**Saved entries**
• • •

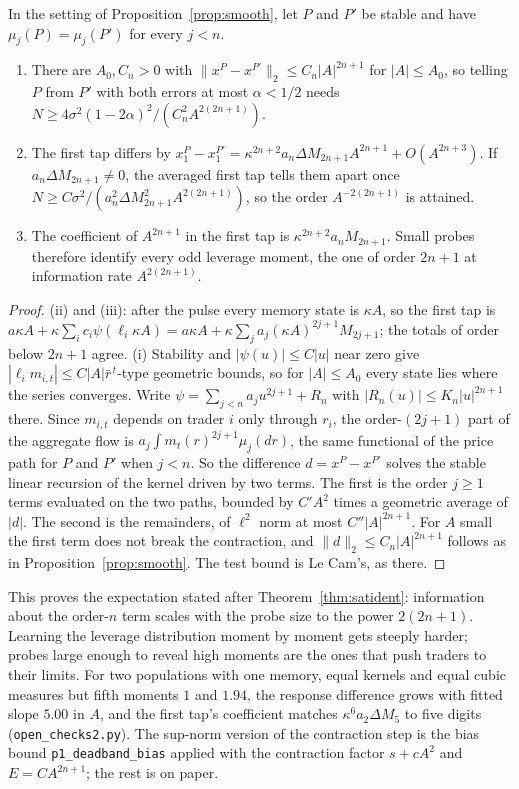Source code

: \begin{proposition}\label{prop:smoothn}
In the setting of Proposition~\ref{prop:smooth}, let $P$ and $P'$ be stable and have $\mu_j(P)=\mu_j(P')$ for every $j<n$.
\begin{enumerate}[label=(\roman*),itemsep=1pt]
\item There are $A_0,C_n>0$ with $\|x^P-x^{P'}\|_2\le C_n|A|^{2n+1}$ for $|A|\le A_0$, so telling $P$ from $P'$ with both errors at most $\alpha<1/2$ needs $N\ge4\sigma^2(1-2\alpha)^2/(C_n^2A^{2(2n+1)})$.
\item The first tap differs by $x^P_1-x^{P'}_1=\kappa^{2n+2}a_n\Delta M_{2n+1}A^{2n+1}+O(A^{2n+3})$. If $a_n\Delta M_{2n+1}\ne0$, the averaged first tap tells them apart once $N\ge C\sigma^2/(a_n^2\Delta M_{2n+1}^2A^{2(2n+1)})$, so the order $A^{-2(2n+1)}$ is attained.
\item The coefficient of $A^{2n+1}$ in the first tap is $\kappa^{2n+2}a_nM_{2n+1}$. Small probes therefore identify every odd leverage moment, the one of order $2n+1$ at information rate $A^{2(2n+1)}$.
\end{enumerate}
\end{proposition}

\begin{proof}
(ii) and (iii): after the pulse every memory state is $\kappa A$, so the first tap is $a\kappa A+\kappa\sum_ic_i\psi(\ell_i\kappa A)=a\kappa A+\kappa\sum_ja_j(\kappa A)^{2j+1}M_{2j+1}$; the totals of order below $2n+1$ agree. (i) Stability and $|\psi(u)|\le C|u|$ near zero give $|\ell_im_{i,t}|\le C|A|\bar r^{\,t}$-type geometric bounds, so for $|A|\le A_0$ every state lies where the series converges. Write $\psi=\sum_{j<n}a_ju^{2j+1}+R_n$ with $|R_n(u)|\le K_n|u|^{2n+1}$ there. Since $m_{i,t}$ depends on trader $i$ only through $r_i$, the order-$(2j+1)$ part of the aggregate flow is $a_j\int m_t(r)^{2j+1}\mu_j(dr)$, the same functional of the price path for $P$ and $P'$ when $j<n$. So the difference $d=x^P-x^{P'}$ solves the stable linear recursion of the kernel driven by two terms. The first is the order $j\ge1$ terms evaluated on the two paths, bounded by $C'A^2$ times a geometric average of $|d|$. The second is the remainders, of $\ell^2$ norm at most $C''|A|^{2n+1}$. For $A$ small the first term does not break the contraction, and $\|d\|_2\le C_n|A|^{2n+1}$ follows as in Proposition~\ref{prop:smooth}. The test bound is Le Cam's, as there.
\end{proof}

This proves the expectation stated after Theorem~\ref{thm:satident}: information about the order-$n$ term scales with the probe size to the power $2(2n+1)$. Learning the leverage distribution moment by moment gets steeply harder; probes large enough to reveal high moments are the ones that push traders to their limits. For two populations with one memory, equal kernels and equal cubic measures but fifth moments $1$ and $1.94$, the response difference grows with fitted slope $5.00$ in $A$, and the first tap's coefficient matches $\kappa^6a_2\Delta M_5$ to five digits (\nolinkurl{open_checks2.py}). The sup-norm version of the contraction step is the bias bound \texttt{p1\_deadband\_bias} applied with the contraction factor $s+cA^2$ and $E=CA^{2n+1}$; the rest is on paper.

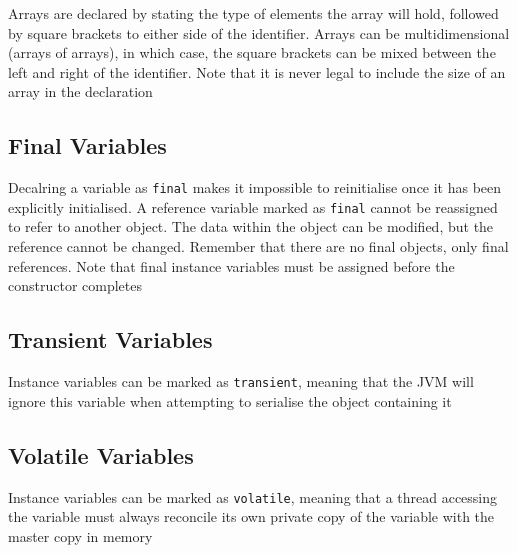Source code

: Arrays are declared by stating the type of elements the array will hold, 
followed by square brackets to either side of the identifier. Arrays can be 
multidimensional (arrays of arrays), in which case, the square brackets can be 
mixed between the left and right of the identifier. Note that it is never legal 
to include the size of an array in the declaration

\subsection{Final Variables}
Decalring a variable as \verb#final# makes it impossible to reinitialise once 
it has been explicitly initialised. A reference variable marked as \verb#final# 
cannot be reassigned to refer to another object. The data within the object can 
be modified, but the reference cannot be changed. Remember that there are no 
final objects, only final references. Note that final instance variables must 
be assigned before the constructor completes

\subsection{Transient Variables}
Instance variables can be marked as \verb#transient#, meaning that the JVM will 
ignore this variable when attempting to serialise the object containing it

\subsection{Volatile Variables}
Instance variables can be marked as \verb#volatile#, meaning that a thread 
accessing the variable must always reconcile its own private copy of the 
variable with the master copy in memory

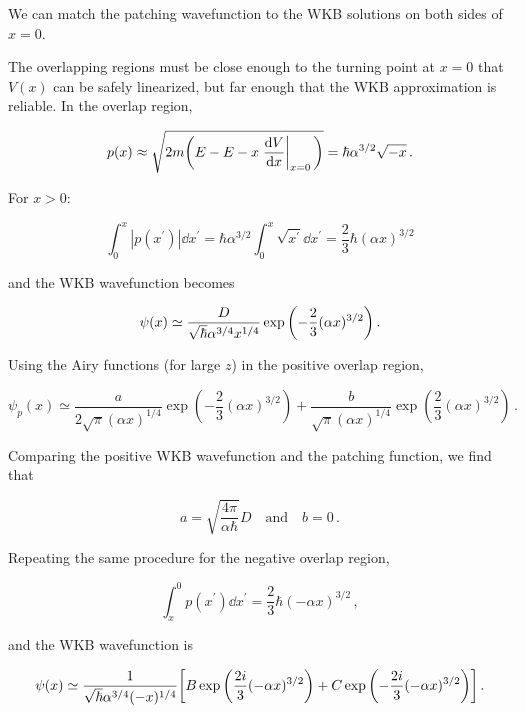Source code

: \documentclass[12pt, titlepage]{article}
\begin{document}
We can match the patching wavefunction to the WKB solutions on both sides of $x=0$.


The overlapping regions must be close enough to the turning point at $x=0$ that $V(x)$ can be safely linearized, but far enough that the WKB approximation is reliable. In the overlap region,

\begin{equation}
	p(x) \approx \sqrt{2m\qty(E - E - x\eval{\dv{V}{x}}_{x=0}\,)} = \hbar \alpha^{3/2} \sqrt{-x} \,.
\end{equation}  

For $x > 0$:

\begin{equation}
	\int_{0}^{x} |p(x^\prime)|\dd{x^\prime} = \hbar\alpha^{3/2}\int_{0}^{x}\sqrt{x^\prime}\dd{x^\prime} = \frac{2}{3}\hbar(\alpha x)^{3/2}
\end{equation}

and the WKB wavefunction becomes

\begin{equation}
	\psi(x)\simeq \frac{D}{\sqrt{\hbar}\alpha^{3/4}x^{1/4}}\exp\qty(-\frac{2}{3}(\alpha x)^{3/2}) \,.
\end{equation}

Using the Airy functions (for large $z$) in the positive overlap region, 

\begin{equation}
	\psi_p(x)\simeq \frac{a}{2\sqrt{\pi}(\alpha x)^{1/4}}\exp(-\frac{2}{3}(\alpha x)^{3/2}) + \frac{b}{\sqrt{\pi}(\alpha x)^{1/4}}\exp(\frac{2}{3}(\alpha x)^{3/2}) \,.
\end{equation}

Comparing the positive WKB wavefunction and the patching function, we find that

\begin{equation}
	a = \sqrt{\frac{4\pi}{\alpha\hbar}} D \quad\text{and}\quad b = 0 \,.
\end{equation}

Repeating the same procedure for the negative overlap region,

\begin{equation}
	\int_{x}^{0}p(x^\prime)\dd{x^\prime} = \frac{2}{3}\hbar(-\alpha x)^{3/2} \,,
\end{equation}

and the WKB wavefunction is 

\begin{equation}
	\psi(x)\simeq \frac{1}{\sqrt{\hbar}\alpha^{3/4}(-x)^{1/4}}\qty[B\exp\qty(\frac{2i}{3}(-\alpha x)^{3/2}) + C\exp\qty(-\frac{2i}{3}(-\alpha x)^{3/2})] \,.
\end{equation}
\end{document}
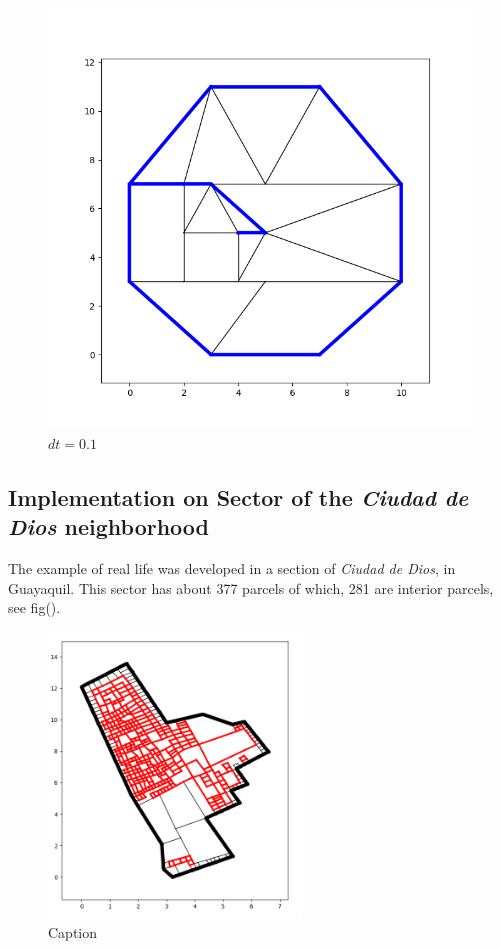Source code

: \documentclass[10pt]{article}
\begin{document}
\begin{figure}[H]
\begin{minipage}{.45\linewidth}
        \includegraphics[width=1\textwidth]{images/Figure_13.png}
        \caption{$dt=0.1$}
        \label{fig:prob1_6_2}
    \end{minipage}
\end{figure}


\subsection{Implementation on Sector of the \emph{Ciudad de Dios} neighborhood}

The example of real life was developed in a section of \emph{Ciudad de Dios}, in Guayaquil. This sector has about 377 parcels of which, 281 are interior parcels, see fig().

\begin{figure}[H]
    \centering
    \includegraphics[width=0.6\textwidth]{images/parcels}
    \caption{Caption}
    \label{fig:my_label}
\end{figure}
\end{document}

• • •

**Task**
All the data above is to be transcribed exactly, with no pictures included.

**Answer box**
Source code

: \begin{proposition}\label{prop:smoothn}
In the setting of Proposition~\ref{prop:smooth}, let $P$ and $P'$ be stable and have $\mu_j(P)=\mu_j(P')$ for every $j<n$.
\begin{enumerate}[label=(\roman*),itemsep=1pt]
\item There are $A_0,C_n>0$ with $\|x^P-x^{P'}\|_2\le C_n|A|^{2n+1}$ for $|A|\le A_0$, so telling $P$ from $P'$ with both errors at most $\alpha<1/2$ needs $N\ge4\sigma^2(1-2\alpha)^2/(C_n^2A^{2(2n+1)})$.
\item The first tap differs by $x^P_1-x^{P'}_1=\kappa^{2n+2}a_n\Delta M_{2n+1}A^{2n+1}+O(A^{2n+3})$. If $a_n\Delta M_{2n+1}\ne0$, the averaged first tap tells them apart once $N\ge C\sigma^2/(a_n^2\Delta M_{2n+1}^2A^{2(2n+1)})$, so the order $A^{-2(2n+1)}$ is attained.
\item The coefficient of $A^{2n+1}$ in the first tap is $\kappa^{2n+2}a_nM_{2n+1}$. Small probes therefore identify every odd leverage moment, the one of order $2n+1$ at information rate $A^{2(2n+1)}$.
\end{enumerate}
\end{proposition}

\begin{proof}
(ii) and (iii): after the pulse every memory state is $\kappa A$, so the first tap is $a\kappa A+\kappa\sum_ic_i\psi(\ell_i\kappa A)=a\kappa A+\kappa\sum_ja_j(\kappa A)^{2j+1}M_{2j+1}$; the totals of order below $2n+1$ agree. (i) Stability and $|\psi(u)|\le C|u|$ near zero give $|\ell_im_{i,t}|\le C|A|\bar r^{\,t}$-type geometric bounds, so for $|A|\le A_0$ every state lies where the series converges. Write $\psi=\sum_{j<n}a_ju^{2j+1}+R_n$ with $|R_n(u)|\le K_n|u|^{2n+1}$ there. Since $m_{i,t}$ depends on trader $i$ only through $r_i$, the order-$(2j+1)$ part of the aggregate flow is $a_j\int m_t(r)^{2j+1}\mu_j(dr)$, the same functional of the price path for $P$ and $P'$ when $j<n$. So the difference $d=x^P-x^{P'}$ solves the stable linear recursion of the kernel driven by two terms. The first is the order $j\ge1$ terms evaluated on the two paths, bounded by $C'A^2$ times a geometric average of $|d|$. The second is the remainders, of $\ell^2$ norm at most $C''|A|^{2n+1}$. For $A$ small the first term does not break the contraction, and $\|d\|_2\le C_n|A|^{2n+1}$ follows as in Proposition~\ref{prop:smooth}. The test bound is Le Cam's, as there.
\end{proof}

This proves the expectation stated after Theorem~\ref{thm:satident}: information about the order-$n$ term scales with the probe size to the power $2(2n+1)$. Learning the leverage distribution moment by moment gets steeply harder; probes large enough to reveal high moments are the ones that push traders to their limits. For two populations with one memory, equal kernels and equal cubic measures but fifth moments $1$ and $1.94$, the response difference grows with fitted slope $5.00$ in $A$, and the first tap's coefficient matches $\kappa^6a_2\Delta M_5$ to five digits (\nolinkurl{open_checks2.py}). The sup-norm version of the contraction step is the bias bound \texttt{p1\_deadband\_bias} applied with the contraction factor $s+cA^2$ and $E=CA^{2n+1}$; the rest is on paper.

Source code

: Arrays are declared by stating the type of elements the array will hold, 
followed by square brackets to either side of the identifier. Arrays can be 
multidimensional (arrays of arrays), in which case, the square brackets can be 
mixed between the left and right of the identifier. Note that it is never legal 
to include the size of an array in the declaration

\subsection{Final Variables}
Decalring a variable as \verb#final# makes it impossible to reinitialise once 
it has been explicitly initialised. A reference variable marked as \verb#final# 
cannot be reassigned to refer to another object. The data within the object can 
be modified, but the reference cannot be changed. Remember that there are no 
final objects, only final references. Note that final instance variables must 
be assigned before the constructor completes

\subsection{Transient Variables}
Instance variables can be marked as \verb#transient#, meaning that the JVM will 
ignore this variable when attempting to serialise the object containing it

\subsection{Volatile Variables}
Instance variables can be marked as \verb#volatile#, meaning that a thread 
accessing the variable must always reconcile its own private copy of the 
variable with the master copy in memory

Source code

: \documentclass[12pt, titlepage]{article}
\begin{document}
We can match the patching wavefunction to the WKB solutions on both sides of $x=0$.


The overlapping regions must be close enough to the turning point at $x=0$ that $V(x)$ can be safely linearized, but far enough that the WKB approximation is reliable. In the overlap region,

\begin{equation}
	p(x) \approx \sqrt{2m\qty(E - E - x\eval{\dv{V}{x}}_{x=0}\,)} = \hbar \alpha^{3/2} \sqrt{-x} \,.
\end{equation}  

For $x > 0$:

\begin{equation}
	\int_{0}^{x} |p(x^\prime)|\dd{x^\prime} = \hbar\alpha^{3/2}\int_{0}^{x}\sqrt{x^\prime}\dd{x^\prime} = \frac{2}{3}\hbar(\alpha x)^{3/2}
\end{equation}

and the WKB wavefunction becomes

\begin{equation}
	\psi(x)\simeq \frac{D}{\sqrt{\hbar}\alpha^{3/4}x^{1/4}}\exp\qty(-\frac{2}{3}(\alpha x)^{3/2}) \,.
\end{equation}

Using the Airy functions (for large $z$) in the positive overlap region, 

\begin{equation}
	\psi_p(x)\simeq \frac{a}{2\sqrt{\pi}(\alpha x)^{1/4}}\exp(-\frac{2}{3}(\alpha x)^{3/2}) + \frac{b}{\sqrt{\pi}(\alpha x)^{1/4}}\exp(\frac{2}{3}(\alpha x)^{3/2}) \,.
\end{equation}

Comparing the positive WKB wavefunction and the patching function, we find that

\begin{equation}
	a = \sqrt{\frac{4\pi}{\alpha\hbar}} D \quad\text{and}\quad b = 0 \,.
\end{equation}

Repeating the same procedure for the negative overlap region,

\begin{equation}
	\int_{x}^{0}p(x^\prime)\dd{x^\prime} = \frac{2}{3}\hbar(-\alpha x)^{3/2} \,,
\end{equation}

and the WKB wavefunction is 

\begin{equation}
	\psi(x)\simeq \frac{1}{\sqrt{\hbar}\alpha^{3/4}(-x)^{1/4}}\qty[B\exp\qty(\frac{2i}{3}(-\alpha x)^{3/2}) + C\exp\qty(-\frac{2i}{3}(-\alpha x)^{3/2})] \,.
\end{equation}
\end{document}
Source code

: \documentclass[10pt]{article}
\begin{document}
\begin{figure}[H]
\begin{minipage}{.45\linewidth}
        \includegraphics[width=1\textwidth]{images/Figure_13.png}
        \caption{$dt=0.1$}
        \label{fig:prob1_6_2}
    \end{minipage}
\end{figure}


\subsection{Implementation on Sector of the \emph{Ciudad de Dios} neighborhood}

The example of real life was developed in a section of \emph{Ciudad de Dios}, in Guayaquil. This sector has about 377 parcels of which, 281 are interior parcels, see fig().

\begin{figure}[H]
    \centering
    \includegraphics[width=0.6\textwidth]{images/parcels}
    \caption{Caption}
    \label{fig:my_label}
\end{figure}
\end{document}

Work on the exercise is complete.